Copy each record exactly, word for word.

(The records Opens)

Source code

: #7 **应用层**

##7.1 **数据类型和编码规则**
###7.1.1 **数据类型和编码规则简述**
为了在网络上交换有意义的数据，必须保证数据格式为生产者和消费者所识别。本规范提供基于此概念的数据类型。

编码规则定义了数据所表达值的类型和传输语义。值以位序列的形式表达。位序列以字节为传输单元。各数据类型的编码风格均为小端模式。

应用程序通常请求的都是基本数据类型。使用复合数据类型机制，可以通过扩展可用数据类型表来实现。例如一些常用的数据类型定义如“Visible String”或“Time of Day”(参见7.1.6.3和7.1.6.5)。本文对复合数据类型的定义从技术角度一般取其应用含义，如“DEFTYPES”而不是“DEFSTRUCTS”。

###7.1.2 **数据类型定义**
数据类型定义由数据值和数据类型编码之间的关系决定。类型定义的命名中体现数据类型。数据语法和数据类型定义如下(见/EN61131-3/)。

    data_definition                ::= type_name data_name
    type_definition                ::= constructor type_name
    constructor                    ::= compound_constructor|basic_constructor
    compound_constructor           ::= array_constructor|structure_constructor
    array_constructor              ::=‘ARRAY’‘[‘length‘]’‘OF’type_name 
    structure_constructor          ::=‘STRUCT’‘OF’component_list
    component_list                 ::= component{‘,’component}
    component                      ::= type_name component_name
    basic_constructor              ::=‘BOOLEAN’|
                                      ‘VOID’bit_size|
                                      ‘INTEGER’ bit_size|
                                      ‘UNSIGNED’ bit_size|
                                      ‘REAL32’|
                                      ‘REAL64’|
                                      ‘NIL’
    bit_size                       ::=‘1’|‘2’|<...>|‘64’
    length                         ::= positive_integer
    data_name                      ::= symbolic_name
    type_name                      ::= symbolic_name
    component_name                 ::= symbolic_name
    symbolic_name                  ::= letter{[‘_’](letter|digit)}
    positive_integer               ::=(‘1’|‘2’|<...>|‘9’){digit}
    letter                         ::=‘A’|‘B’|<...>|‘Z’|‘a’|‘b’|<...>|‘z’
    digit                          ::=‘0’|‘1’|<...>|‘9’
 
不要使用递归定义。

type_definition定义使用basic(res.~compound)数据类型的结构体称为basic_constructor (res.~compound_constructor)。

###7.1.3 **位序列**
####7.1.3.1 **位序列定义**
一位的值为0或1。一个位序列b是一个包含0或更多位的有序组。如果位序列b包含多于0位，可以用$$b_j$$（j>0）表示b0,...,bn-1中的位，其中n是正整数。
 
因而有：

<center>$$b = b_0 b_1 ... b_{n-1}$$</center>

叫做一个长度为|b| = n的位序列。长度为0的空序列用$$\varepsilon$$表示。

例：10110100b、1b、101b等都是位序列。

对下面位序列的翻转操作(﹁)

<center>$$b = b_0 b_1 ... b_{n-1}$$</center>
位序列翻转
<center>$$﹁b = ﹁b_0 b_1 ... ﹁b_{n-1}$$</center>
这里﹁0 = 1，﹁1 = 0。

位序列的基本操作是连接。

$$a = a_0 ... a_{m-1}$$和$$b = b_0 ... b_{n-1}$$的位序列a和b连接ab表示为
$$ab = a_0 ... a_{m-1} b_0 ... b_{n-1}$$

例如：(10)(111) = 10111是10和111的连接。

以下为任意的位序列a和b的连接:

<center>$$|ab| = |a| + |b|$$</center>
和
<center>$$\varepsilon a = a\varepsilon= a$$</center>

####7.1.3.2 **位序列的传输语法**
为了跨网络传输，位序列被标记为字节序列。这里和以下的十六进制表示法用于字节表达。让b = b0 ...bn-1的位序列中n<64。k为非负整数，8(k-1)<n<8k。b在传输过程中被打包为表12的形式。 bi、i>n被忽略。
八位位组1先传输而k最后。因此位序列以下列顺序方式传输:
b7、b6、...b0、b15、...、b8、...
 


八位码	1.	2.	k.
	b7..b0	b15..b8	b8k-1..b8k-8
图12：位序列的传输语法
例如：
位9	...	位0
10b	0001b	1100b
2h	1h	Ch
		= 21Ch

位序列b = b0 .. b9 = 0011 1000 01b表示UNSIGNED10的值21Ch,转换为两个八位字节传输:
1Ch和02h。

(The records Closes)

_Solution for this task:_
Source code

: #7 **应用层**

##7.1 **数据类型和编码规则**
###7.1.1 **数据类型和编码规则简述**
为了在网络上交换有意义的数据，必须保证数据格式为生产者和消费者所识别。本规范提供基于此概念的数据类型。

编码规则定义了数据所表达值的类型和传输语义。值以位序列的形式表达。位序列以字节为传输单元。各数据类型的编码风格均为小端模式。

应用程序通常请求的都是基本数据类型。使用复合数据类型机制，可以通过扩展可用数据类型表来实现。例如一些常用的数据类型定义如“Visible String”或“Time of Day”(参见7.1.6.3和7.1.6.5)。本文对复合数据类型的定义从技术角度一般取其应用含义，如“DEFTYPES”而不是“DEFSTRUCTS”。

###7.1.2 **数据类型定义**
数据类型定义由数据值和数据类型编码之间的关系决定。类型定义的命名中体现数据类型。数据语法和数据类型定义如下(见/EN61131-3/)。

    data_definition                ::= type_name data_name
    type_definition                ::= constructor type_name
    constructor                    ::= compound_constructor|basic_constructor
    compound_constructor           ::= array_constructor|structure_constructor
    array_constructor              ::=‘ARRAY’‘[‘length‘]’‘OF’type_name 
    structure_constructor          ::=‘STRUCT’‘OF’component_list
    component_list                 ::= component{‘,’component}
    component                      ::= type_name component_name
    basic_constructor              ::=‘BOOLEAN’|
                                      ‘VOID’bit_size|
                                      ‘INTEGER’ bit_size|
                                      ‘UNSIGNED’ bit_size|
                                      ‘REAL32’|
                                      ‘REAL64’|
                                      ‘NIL’
    bit_size                       ::=‘1’|‘2’|<...>|‘64’
    length                         ::= positive_integer
    data_name                      ::= symbolic_name
    type_name                      ::= symbolic_name
    component_name                 ::= symbolic_name
    symbolic_name                  ::= letter{[‘_’](letter|digit)}
    positive_integer               ::=(‘1’|‘2’|<...>|‘9’){digit}
    letter                         ::=‘A’|‘B’|<...>|‘Z’|‘a’|‘b’|<...>|‘z’
    digit                          ::=‘0’|‘1’|<...>|‘9’
 
不要使用递归定义。

type_definition定义使用basic(res.~compound)数据类型的结构体称为basic_constructor (res.~compound_constructor)。

###7.1.3 **位序列**
####7.1.3.1 **位序列定义**
一位的值为0或1。一个位序列b是一个包含0或更多位的有序组。如果位序列b包含多于0位，可以用$$b_j$$（j>0）表示b0,...,bn-1中的位，其中n是正整数。
 
因而有：

<center>$$b = b_0 b_1 ... b_{n-1}$$</center>

叫做一个长度为|b| = n的位序列。长度为0的空序列用$$\varepsilon$$表示。

例：10110100b、1b、101b等都是位序列。

对下面位序列的翻转操作(﹁)

<center>$$b = b_0 b_1 ... b_{n-1}$$</center>
位序列翻转
<center>$$﹁b = ﹁b_0 b_1 ... ﹁b_{n-1}$$</center>
这里﹁0 = 1，﹁1 = 0。

位序列的基本操作是连接。

$$a = a_0 ... a_{m-1}$$和$$b = b_0 ... b_{n-1}$$的位序列a和b连接ab表示为
$$ab = a_0 ... a_{m-1} b_0 ... b_{n-1}$$

例如：(10)(111) = 10111是10和111的连接。

以下为任意的位序列a和b的连接:

<center>$$|ab| = |a| + |b|$$</center>
和
<center>$$\varepsilon a = a\varepsilon= a$$</center>

####7.1.3.2 **位序列的传输语法**
为了跨网络传输，位序列被标记为字节序列。这里和以下的十六进制表示法用于字节表达。让b = b0 ...bn-1的位序列中n<64。k为非负整数，8(k-1)<n<8k。b在传输过程中被打包为表12的形式。 bi、i>n被忽略。
八位位组1先传输而k最后。因此位序列以下列顺序方式传输:
b7、b6、...b0、b15、...、b8、...
 


八位码	1.	2.	k.
	b7..b0	b15..b8	b8k-1..b8k-8
图12：位序列的传输语法
例如：
位9	...	位0
10b	0001b	1100b
2h	1h	Ch
		= 21Ch

位序列b = b0 .. b9 = 0011 1000 01b表示UNSIGNED10的值21Ch,转换为两个八位字节传输:
1Ch和02h。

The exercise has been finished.